Stored data:
▼▼▼

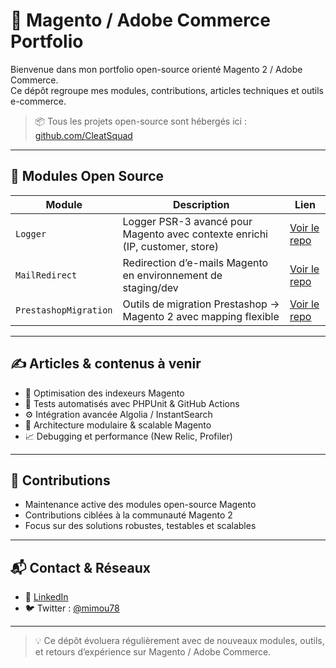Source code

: # 🧱 Magento / Adobe Commerce Portfolio

Bienvenue dans mon portfolio open-source orienté Magento 2 / Adobe Commerce.  
Ce dépôt regroupe mes modules, contributions, articles techniques et outils e-commerce.  
> 📦 Tous les projets open-source sont hébergés ici : [github.com/CleatSquad](https://github.com/CleatSquad)

---

## 🧩 Modules Open Source

| Module | Description | Lien |
|--------|-------------|------|
| `Logger` | Logger PSR-3 avancé pour Magento avec contexte enrichi (IP, customer, store) | [Voir le repo](https://github.com/CleatSquad/magento2-logger) |
| `MailRedirect` | Redirection d’e-mails Magento en environnement de staging/dev | [Voir le repo](https://github.com/CleatSquad/magento2-mail-redirect) |
| `PrestashopMigration` | Outils de migration Prestashop → Magento 2 avec mapping flexible | [Voir le repo](https://github.com/CleatSquad/magento2-prestashop-migration) |

---

## ✍️ Articles & contenus à venir

- 🔄 Optimisation des indexeurs Magento
- 🧪 Tests automatisés avec PHPUnit & GitHub Actions
- ⚙️ Intégration avancée Algolia / InstantSearch
- 🧠 Architecture modulaire & scalable Magento
- 📈 Debugging et performance (New Relic, Profiler)

---

## 🤝 Contributions

- Maintenance active des modules open-source Magento
- Contributions ciblées à la communauté Magento 2
- Focus sur des solutions robustes, testables et scalables

---

## 📬 Contact & Réseaux

- 💼 [LinkedIn](https://www.linkedin.com/in/mimou78)
- 🐦 Twitter : [@mimou78](https://twitter.com/mimou78)

---

> 💡 Ce dépôt évoluera régulièrement avec de nouveaux modules, outils, et retours d’expérience sur Magento / Adobe Commerce.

▲▲▲

**About this exercise**
Pick every line of the data that includes the string "dépôt".

**Answer below**
Ce dépôt regroupe mes modules, contributions, articles techniques et outils e-commerce.  
> 💡 Ce dépôt évoluera régulièrement avec de nouveaux modules, outils, et retours d’expérience sur Magento / Adobe Commerce.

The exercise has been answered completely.